→ **SUPPLIED MATERIAL**:
***
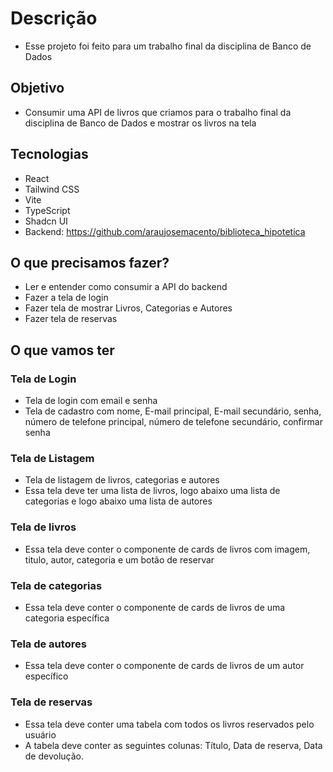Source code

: # Descrição
- Esse projeto foi feito para um trabalho final da disciplina de Banco de Dados

## Objetivo
- Consumir uma API de livros que criamos para o trabalho final da disciplina de Banco de Dados e mostrar os livros na tela

## Tecnologias
- React
- Tailwind CSS
- Vite
- TypeScript
- Shadcn UI
- Backend: https://github.com/araujosemacento/biblioteca_hipotetica

## O que precisamos fazer?
- Ler e entender como consumir a API do backend
- Fazer a tela de login
- Fazer tela de mostrar Livros, Categorias e Autores
- Fazer tela de reservas

## O que vamos ter
### Tela de Login
- Tela de login com email e senha
- Tela de cadastro com nome, E-mail principal, E-mail secundário, senha, número de telefone principal, número de telefone secundário, confirmar senha
### Tela de Listagem
- Tela de listagem de livros, categorias e autores
- Essa tela deve ter uma lista de livros, logo abaixo uma lista de categorias e logo abaixo uma lista de autores
### Tela de livros
- Essa tela deve conter o componente de cards de livros com imagem, titulo, autor, categoria e um botão de reservar
### Tela de categorias
- Essa tela deve conter o componente de cards de livros de uma categoria específica
### Tela de autores
- Essa tela deve conter o componente de cards de livros de um autor específico
### Tela de reservas
- Essa tela deve conter uma tabela com todos os livros reservados pelo usuário
- A tabela deve conter as seguintes colunas: Título, Data de reserva, Data de devolução.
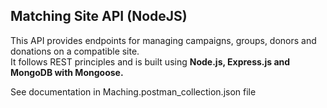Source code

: ## Matching Site API (NodeJS)
This API provides endpoints for managing campaigns, groups, donors and donations on a compatible site.</br>
It follows REST principles and is built using **Node.js, Express.js and MongoDB with Mongoose.**</br>

See documentation in Maching.postman_collection.json file
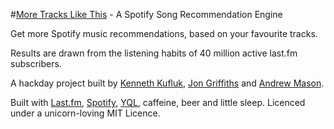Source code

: #[More Tracks Like This](http://moretrackslikethis.com/) - A Spotify Song Recommendation Engine

Get more Spotify music recommendations, based on your favourite tracks.

Results are drawn from the listening habits of 40 million active last.fm subscribers.

A hackday project built by [Kenneth Kufluk](http://kenneth.kufluk.com/), [Jon Griffiths](http://www.joncreightongriffiths.co.uk/) and [Andrew Mason](http://coderonfire.com/).

Built with [Last.fm](http://www.last.fm/api), [Spotify](http://developer.spotify.com/en/metadata-api/overview/), [YQL](http://developer.yahoo.com/yql/), caffeine, beer and little sleep. Licenced under a unicorn-loving MIT Licence.
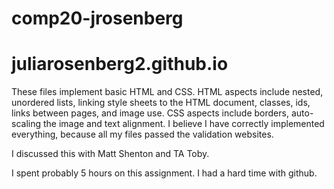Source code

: # comp20-jrosenberg
# juliarosenberg2.github.io

These files implement basic HTML and CSS. HTML aspects include nested, unordered lists, linking style sheets to the HTML document, classes, ids, links between pages, and image use. CSS aspects include borders, auto-scaling the image and text alignment. I believe I have correctly implemented everything, because all my files passed the validation websites.


I discussed this with Matt Shenton and TA Toby.

I spent probably 5 hours on this assignment. I had a hard time with github.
***
→ **AIM OF THE TASK**: Without the pictures, repeat all the records word for word.

→ **YOUR RESPONSE**:
Source code

: # Descrição
- Esse projeto foi feito para um trabalho final da disciplina de Banco de Dados

## Objetivo
- Consumir uma API de livros que criamos para o trabalho final da disciplina de Banco de Dados e mostrar os livros na tela

## Tecnologias
- React
- Tailwind CSS
- Vite
- TypeScript
- Shadcn UI
- Backend: https://github.com/araujosemacento/biblioteca_hipotetica

## O que precisamos fazer?
- Ler e entender como consumir a API do backend
- Fazer a tela de login
- Fazer tela de mostrar Livros, Categorias e Autores
- Fazer tela de reservas

## O que vamos ter
### Tela de Login
- Tela de login com email e senha
- Tela de cadastro com nome, E-mail principal, E-mail secundário, senha, número de telefone principal, número de telefone secundário, confirmar senha
### Tela de Listagem
- Tela de listagem de livros, categorias e autores
- Essa tela deve ter uma lista de livros, logo abaixo uma lista de categorias e logo abaixo uma lista de autores
### Tela de livros
- Essa tela deve conter o componente de cards de livros com imagem, titulo, autor, categoria e um botão de reservar
### Tela de categorias
- Essa tela deve conter o componente de cards de livros de uma categoria específica
### Tela de autores
- Essa tela deve conter o componente de cards de livros de um autor específico
### Tela de reservas
- Essa tela deve conter uma tabela com todos os livros reservados pelo usuário
- A tabela deve conter as seguintes colunas: Título, Data de reserva, Data de devolução.
Source code

: ## Matching Site API (NodeJS)
This API provides endpoints for managing campaigns, groups, donors and donations on a compatible site.</br>
It follows REST principles and is built using **Node.js, Express.js and MongoDB with Mongoose.**</br>

See documentation in Maching.postman_collection.json file
Source code

: #[More Tracks Like This](http://moretrackslikethis.com/) - A Spotify Song Recommendation Engine

Get more Spotify music recommendations, based on your favourite tracks.

Results are drawn from the listening habits of 40 million active last.fm subscribers.

A hackday project built by [Kenneth Kufluk](http://kenneth.kufluk.com/), [Jon Griffiths](http://www.joncreightongriffiths.co.uk/) and [Andrew Mason](http://coderonfire.com/).

Built with [Last.fm](http://www.last.fm/api), [Spotify](http://developer.spotify.com/en/metadata-api/overview/), [YQL](http://developer.yahoo.com/yql/), caffeine, beer and little sleep. Licenced under a unicorn-loving MIT Licence.
Source code

: # comp20-jrosenberg
# juliarosenberg2.github.io

These files implement basic HTML and CSS. HTML aspects include nested, unordered lists, linking style sheets to the HTML document, classes, ids, links between pages, and image use. CSS aspects include borders, auto-scaling the image and text alignment. I believe I have correctly implemented everything, because all my files passed the validation websites.


I discussed this with Matt Shenton and TA Toby.

I spent probably 5 hours on this assignment. I had a hard time with github.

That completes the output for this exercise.